# BRIEF
Given the listing that follows, report all lines in which the string "begin" occurs.

# SOURCE DATA
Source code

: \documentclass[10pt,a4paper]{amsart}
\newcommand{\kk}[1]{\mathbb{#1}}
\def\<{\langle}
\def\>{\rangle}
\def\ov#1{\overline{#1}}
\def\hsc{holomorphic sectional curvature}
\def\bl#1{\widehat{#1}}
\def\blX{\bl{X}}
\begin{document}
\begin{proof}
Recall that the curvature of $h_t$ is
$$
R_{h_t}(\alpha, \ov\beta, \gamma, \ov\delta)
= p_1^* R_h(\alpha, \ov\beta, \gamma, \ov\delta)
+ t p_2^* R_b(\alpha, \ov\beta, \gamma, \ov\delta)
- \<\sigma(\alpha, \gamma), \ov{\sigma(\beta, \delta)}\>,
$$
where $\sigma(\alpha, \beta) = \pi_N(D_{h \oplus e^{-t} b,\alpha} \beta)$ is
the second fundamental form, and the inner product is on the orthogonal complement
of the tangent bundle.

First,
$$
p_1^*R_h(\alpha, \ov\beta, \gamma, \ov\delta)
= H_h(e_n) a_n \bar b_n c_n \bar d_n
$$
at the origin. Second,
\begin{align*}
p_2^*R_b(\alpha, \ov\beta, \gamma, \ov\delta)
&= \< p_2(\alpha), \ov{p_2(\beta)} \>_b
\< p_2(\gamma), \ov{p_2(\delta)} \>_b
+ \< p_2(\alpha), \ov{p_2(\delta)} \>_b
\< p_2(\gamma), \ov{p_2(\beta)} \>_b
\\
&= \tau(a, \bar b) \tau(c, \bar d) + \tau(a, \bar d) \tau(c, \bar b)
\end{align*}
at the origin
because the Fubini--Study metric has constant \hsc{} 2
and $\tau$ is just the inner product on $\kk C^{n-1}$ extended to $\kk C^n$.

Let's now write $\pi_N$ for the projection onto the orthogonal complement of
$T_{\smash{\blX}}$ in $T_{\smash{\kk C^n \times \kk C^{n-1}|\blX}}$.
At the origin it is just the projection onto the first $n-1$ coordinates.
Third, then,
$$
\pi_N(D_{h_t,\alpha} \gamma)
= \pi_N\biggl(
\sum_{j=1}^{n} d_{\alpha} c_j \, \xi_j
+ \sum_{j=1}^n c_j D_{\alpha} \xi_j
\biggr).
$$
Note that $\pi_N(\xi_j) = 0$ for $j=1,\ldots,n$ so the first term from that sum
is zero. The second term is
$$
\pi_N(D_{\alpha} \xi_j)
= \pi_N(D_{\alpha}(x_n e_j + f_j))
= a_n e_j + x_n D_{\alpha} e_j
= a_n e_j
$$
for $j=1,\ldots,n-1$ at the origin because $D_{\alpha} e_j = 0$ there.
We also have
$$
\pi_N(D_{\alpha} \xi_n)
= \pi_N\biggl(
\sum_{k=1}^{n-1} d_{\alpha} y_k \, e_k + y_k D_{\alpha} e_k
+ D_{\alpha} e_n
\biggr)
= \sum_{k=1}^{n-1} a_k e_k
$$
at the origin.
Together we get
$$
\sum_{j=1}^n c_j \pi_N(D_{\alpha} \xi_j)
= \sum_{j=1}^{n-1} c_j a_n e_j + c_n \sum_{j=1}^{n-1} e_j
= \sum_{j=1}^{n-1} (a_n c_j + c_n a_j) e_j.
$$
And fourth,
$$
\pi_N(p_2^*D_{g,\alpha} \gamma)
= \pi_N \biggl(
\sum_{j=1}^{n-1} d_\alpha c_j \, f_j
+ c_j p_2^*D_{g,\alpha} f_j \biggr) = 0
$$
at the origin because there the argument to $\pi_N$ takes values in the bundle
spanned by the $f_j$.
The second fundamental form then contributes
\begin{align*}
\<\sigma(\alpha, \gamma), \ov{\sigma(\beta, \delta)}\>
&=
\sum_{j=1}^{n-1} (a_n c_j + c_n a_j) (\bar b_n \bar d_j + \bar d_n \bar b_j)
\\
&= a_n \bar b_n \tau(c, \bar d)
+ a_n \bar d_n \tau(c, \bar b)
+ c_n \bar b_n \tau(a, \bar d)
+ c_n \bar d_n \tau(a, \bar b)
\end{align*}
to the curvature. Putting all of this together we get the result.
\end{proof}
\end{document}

---

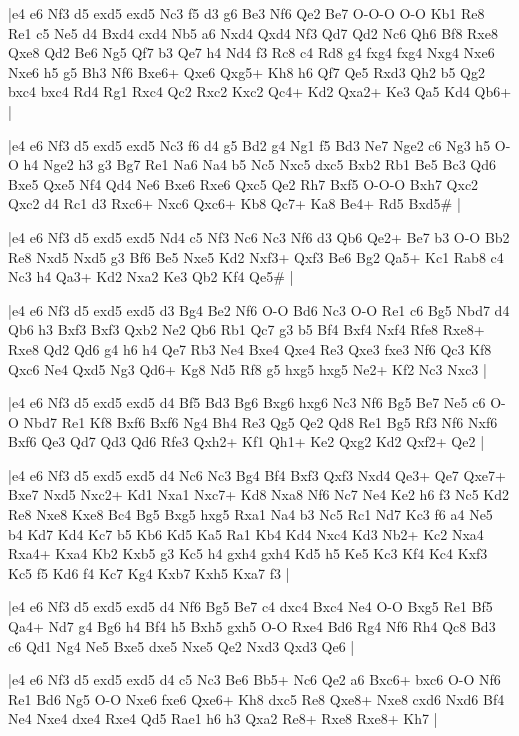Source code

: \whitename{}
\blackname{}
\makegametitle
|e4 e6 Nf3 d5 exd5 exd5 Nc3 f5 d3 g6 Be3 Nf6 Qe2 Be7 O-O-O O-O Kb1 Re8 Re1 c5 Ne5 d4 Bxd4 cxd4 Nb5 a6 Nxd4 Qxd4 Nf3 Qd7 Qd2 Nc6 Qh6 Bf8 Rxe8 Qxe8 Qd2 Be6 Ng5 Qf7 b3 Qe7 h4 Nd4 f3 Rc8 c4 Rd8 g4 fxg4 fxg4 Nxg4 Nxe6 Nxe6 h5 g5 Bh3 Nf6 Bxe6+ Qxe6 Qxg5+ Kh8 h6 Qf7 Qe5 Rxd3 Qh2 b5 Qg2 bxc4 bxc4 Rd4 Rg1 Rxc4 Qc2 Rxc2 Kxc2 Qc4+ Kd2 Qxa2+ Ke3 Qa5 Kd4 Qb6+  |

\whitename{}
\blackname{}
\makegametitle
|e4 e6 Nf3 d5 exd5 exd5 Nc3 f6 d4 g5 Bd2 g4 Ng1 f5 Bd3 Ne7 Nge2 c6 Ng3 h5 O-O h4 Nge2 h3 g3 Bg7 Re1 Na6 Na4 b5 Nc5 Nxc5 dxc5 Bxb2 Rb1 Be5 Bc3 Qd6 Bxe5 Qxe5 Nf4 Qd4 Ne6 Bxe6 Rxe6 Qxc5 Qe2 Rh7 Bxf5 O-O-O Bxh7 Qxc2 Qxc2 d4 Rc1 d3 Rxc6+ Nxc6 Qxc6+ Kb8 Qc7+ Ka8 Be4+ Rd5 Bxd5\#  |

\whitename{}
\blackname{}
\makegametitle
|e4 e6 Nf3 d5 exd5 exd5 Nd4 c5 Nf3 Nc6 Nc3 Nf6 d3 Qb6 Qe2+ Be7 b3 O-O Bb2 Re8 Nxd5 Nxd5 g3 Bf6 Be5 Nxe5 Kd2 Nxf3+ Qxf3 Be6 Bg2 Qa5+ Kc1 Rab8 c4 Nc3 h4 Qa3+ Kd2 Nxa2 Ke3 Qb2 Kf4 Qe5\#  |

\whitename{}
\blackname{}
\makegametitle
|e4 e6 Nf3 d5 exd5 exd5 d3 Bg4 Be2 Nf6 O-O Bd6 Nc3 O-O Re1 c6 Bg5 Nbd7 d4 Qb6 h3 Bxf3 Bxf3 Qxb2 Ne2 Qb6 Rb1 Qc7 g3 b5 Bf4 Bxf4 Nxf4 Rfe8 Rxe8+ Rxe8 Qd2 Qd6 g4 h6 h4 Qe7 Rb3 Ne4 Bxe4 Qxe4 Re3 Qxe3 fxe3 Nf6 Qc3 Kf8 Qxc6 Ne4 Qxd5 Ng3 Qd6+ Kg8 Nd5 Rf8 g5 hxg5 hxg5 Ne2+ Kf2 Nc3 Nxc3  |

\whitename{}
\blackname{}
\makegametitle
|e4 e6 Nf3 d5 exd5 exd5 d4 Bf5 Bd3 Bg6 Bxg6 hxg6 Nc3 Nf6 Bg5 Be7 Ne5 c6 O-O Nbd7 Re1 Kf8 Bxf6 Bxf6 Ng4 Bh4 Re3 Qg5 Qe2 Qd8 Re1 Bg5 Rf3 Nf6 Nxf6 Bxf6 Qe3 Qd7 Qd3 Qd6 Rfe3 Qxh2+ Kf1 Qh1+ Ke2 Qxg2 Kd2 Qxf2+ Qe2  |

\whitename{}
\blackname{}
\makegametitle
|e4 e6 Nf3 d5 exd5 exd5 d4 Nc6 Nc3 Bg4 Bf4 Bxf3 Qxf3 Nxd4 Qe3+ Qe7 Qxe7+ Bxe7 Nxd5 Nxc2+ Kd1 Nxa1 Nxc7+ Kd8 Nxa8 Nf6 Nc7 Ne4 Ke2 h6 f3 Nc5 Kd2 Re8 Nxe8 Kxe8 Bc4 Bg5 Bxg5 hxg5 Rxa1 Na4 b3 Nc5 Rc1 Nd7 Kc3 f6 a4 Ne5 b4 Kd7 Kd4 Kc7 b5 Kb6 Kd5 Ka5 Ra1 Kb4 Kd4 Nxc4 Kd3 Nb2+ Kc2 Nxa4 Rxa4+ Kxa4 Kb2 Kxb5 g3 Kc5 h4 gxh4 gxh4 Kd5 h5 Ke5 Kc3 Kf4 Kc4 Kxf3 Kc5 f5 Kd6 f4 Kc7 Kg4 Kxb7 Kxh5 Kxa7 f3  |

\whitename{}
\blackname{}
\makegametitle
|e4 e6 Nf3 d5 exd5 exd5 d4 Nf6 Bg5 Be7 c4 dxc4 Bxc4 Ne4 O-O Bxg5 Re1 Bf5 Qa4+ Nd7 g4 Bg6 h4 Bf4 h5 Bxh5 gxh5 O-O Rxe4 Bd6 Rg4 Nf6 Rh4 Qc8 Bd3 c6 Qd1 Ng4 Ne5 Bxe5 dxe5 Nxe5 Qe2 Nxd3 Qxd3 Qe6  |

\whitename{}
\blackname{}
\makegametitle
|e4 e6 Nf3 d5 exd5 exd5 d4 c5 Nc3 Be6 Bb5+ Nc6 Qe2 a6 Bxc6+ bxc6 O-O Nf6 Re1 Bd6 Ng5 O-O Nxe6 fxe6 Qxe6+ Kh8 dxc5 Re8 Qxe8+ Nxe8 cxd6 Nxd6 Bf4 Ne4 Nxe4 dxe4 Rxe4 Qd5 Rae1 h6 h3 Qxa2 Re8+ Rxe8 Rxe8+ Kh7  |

# WRITTEN SOLUTION
\begin{document}
\begin{proof}
\begin{align*}
\begin{align*}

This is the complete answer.